An interview was conducted on 12/28/2020 with SM #6 (Corporate representative) and SM #4. SM #4 explained the investigation was conducted by reviewing the record and video footage and conducting interviews with the patient and peers. SM #4 stated, "I was not able to conduct interviews with the nurses." SM #4 did not provide further explanation as to why the interviews could not be conducted. SM #6 stated, "This is the first I am seeing of this report. We are in the process of changing wording and will no longer be using the word false. The word false gives the wrong impression like none of the allegation happened."
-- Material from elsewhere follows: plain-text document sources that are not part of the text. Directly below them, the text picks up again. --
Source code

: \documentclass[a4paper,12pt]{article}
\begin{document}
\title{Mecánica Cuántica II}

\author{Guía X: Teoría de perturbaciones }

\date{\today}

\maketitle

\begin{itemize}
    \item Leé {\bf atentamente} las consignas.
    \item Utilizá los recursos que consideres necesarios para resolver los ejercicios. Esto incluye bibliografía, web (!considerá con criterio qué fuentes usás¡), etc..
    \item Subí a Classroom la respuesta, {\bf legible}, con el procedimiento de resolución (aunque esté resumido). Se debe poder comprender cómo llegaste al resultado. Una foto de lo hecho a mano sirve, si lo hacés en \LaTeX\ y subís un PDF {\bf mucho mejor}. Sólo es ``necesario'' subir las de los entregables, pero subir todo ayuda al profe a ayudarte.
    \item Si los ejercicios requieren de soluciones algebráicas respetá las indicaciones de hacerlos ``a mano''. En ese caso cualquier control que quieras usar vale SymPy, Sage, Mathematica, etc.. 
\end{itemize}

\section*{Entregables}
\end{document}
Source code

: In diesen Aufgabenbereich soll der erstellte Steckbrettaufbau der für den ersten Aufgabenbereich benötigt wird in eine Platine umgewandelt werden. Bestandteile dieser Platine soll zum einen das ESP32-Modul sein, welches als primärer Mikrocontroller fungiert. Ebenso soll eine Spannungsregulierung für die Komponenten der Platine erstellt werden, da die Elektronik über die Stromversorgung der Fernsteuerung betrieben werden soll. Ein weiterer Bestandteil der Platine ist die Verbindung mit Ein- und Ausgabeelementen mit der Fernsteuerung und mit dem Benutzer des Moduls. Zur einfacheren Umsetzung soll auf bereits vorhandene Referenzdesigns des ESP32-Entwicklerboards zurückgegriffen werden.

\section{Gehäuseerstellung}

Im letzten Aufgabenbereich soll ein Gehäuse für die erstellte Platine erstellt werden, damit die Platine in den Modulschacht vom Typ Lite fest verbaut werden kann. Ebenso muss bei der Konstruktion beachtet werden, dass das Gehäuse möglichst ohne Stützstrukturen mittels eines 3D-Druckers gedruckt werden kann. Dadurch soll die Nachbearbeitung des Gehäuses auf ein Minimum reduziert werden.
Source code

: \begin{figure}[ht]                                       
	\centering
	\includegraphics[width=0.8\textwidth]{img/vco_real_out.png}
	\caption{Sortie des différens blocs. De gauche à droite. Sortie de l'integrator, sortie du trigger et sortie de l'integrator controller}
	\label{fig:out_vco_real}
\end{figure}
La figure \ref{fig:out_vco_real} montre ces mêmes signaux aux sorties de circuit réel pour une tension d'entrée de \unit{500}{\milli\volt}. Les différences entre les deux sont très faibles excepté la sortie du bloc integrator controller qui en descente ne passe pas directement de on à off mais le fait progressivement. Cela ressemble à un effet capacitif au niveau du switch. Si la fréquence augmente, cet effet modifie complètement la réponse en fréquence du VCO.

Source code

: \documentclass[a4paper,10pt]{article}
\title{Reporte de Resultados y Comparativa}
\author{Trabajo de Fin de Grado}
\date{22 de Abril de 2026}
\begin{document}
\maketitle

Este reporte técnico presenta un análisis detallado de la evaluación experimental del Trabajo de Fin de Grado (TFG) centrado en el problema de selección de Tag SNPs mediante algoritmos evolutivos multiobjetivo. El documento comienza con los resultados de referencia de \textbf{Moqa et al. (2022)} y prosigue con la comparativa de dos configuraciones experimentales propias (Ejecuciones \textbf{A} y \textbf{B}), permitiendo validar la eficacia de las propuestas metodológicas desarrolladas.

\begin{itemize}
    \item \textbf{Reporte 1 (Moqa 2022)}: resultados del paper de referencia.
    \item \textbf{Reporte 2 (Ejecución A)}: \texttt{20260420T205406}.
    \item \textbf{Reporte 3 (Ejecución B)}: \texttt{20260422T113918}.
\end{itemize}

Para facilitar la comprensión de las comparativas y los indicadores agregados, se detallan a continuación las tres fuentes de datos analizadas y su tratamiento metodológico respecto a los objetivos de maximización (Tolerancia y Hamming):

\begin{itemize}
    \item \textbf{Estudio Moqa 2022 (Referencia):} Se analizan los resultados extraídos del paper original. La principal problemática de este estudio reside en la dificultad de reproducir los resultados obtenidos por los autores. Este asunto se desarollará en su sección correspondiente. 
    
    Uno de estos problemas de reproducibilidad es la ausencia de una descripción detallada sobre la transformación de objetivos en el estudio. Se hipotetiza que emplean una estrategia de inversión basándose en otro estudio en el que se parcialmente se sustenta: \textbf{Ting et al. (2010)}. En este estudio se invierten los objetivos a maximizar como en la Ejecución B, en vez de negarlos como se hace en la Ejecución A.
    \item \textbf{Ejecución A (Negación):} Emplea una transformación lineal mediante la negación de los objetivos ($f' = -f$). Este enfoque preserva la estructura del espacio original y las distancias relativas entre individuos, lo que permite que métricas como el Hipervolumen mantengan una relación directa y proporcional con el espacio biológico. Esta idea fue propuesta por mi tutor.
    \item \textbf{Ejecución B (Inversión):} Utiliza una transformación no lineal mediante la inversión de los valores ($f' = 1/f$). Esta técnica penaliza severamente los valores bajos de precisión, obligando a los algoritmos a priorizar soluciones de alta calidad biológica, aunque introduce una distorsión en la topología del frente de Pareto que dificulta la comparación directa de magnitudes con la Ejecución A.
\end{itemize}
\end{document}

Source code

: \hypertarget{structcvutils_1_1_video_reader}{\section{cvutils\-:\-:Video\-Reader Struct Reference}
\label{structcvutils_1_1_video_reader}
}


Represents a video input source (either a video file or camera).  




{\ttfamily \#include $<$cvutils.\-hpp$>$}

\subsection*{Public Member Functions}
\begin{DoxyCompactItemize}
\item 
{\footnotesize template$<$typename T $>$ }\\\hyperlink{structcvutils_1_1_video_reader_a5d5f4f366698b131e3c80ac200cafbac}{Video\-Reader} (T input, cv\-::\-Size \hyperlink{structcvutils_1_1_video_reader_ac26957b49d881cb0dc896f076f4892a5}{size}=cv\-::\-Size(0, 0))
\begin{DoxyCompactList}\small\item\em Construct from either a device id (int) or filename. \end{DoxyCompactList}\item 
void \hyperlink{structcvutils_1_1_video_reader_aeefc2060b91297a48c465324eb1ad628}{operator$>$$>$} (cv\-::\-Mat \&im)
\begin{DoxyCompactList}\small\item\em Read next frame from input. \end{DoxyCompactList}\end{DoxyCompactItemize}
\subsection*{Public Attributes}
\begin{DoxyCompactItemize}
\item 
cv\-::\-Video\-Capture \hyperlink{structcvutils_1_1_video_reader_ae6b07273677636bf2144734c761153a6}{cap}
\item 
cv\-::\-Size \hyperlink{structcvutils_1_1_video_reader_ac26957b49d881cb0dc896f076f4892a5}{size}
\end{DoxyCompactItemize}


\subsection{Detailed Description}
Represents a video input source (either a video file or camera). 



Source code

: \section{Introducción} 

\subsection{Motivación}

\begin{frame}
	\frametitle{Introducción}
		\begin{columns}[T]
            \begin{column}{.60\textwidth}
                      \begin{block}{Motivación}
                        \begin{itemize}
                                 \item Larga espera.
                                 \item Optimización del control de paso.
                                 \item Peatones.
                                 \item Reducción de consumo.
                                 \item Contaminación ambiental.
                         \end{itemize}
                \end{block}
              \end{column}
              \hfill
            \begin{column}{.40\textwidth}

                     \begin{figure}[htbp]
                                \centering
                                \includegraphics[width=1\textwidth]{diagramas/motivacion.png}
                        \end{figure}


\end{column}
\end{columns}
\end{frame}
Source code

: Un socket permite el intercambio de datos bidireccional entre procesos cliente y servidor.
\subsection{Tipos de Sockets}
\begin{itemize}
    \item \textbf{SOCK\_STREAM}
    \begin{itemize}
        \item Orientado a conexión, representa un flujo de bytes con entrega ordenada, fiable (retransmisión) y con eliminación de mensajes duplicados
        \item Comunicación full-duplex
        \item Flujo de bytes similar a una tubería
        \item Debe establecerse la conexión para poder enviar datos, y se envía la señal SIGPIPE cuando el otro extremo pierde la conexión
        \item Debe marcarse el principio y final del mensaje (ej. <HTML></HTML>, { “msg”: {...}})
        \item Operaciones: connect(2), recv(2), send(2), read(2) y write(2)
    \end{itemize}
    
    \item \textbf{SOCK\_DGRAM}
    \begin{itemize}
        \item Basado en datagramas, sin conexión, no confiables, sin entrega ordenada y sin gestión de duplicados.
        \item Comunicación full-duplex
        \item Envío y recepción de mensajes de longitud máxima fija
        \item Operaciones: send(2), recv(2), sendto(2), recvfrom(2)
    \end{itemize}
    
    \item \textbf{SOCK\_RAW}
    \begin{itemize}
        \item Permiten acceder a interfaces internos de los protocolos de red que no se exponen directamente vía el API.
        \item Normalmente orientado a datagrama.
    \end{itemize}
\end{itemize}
The investigation documentation presented to the surveyors revealed a failure to thoroughly conduct a complete investigation. There was no documentation that an attempt was made to interview the nurses involved, the behavioral technician involved, or any follow-up conducted with SM #12 to gather additional information. Additionally, a review of the investigation results had not been conducted by any member of the leadership staff prior to 12/28/2020. On 12/29/2020, the surveyors discussed the concerns regarding the internal investigation of the allegation with SM #2 (Chief Operating Officer), #4, and #6. SM #2, SM #4, and SM #6 acknowledged the concerns and discussed the changes the facility is making moving forward.

Prior to the exit conference on 12/29/2020, the surveyor was provided an amended copy of the document titled, "Risk Management Investigation 12/4/2020". The document reads in part: "Conclusion: Based on this investigation it was reviewed that the patient's behavior/actions of pouring the shampoo on the RN [Registered Nurse] was substantiated. The act of the RN pushing the pt. [patient] was unsubstantiated due to lack of witnesses, and no video footage due to the incident occurring outside of camera view."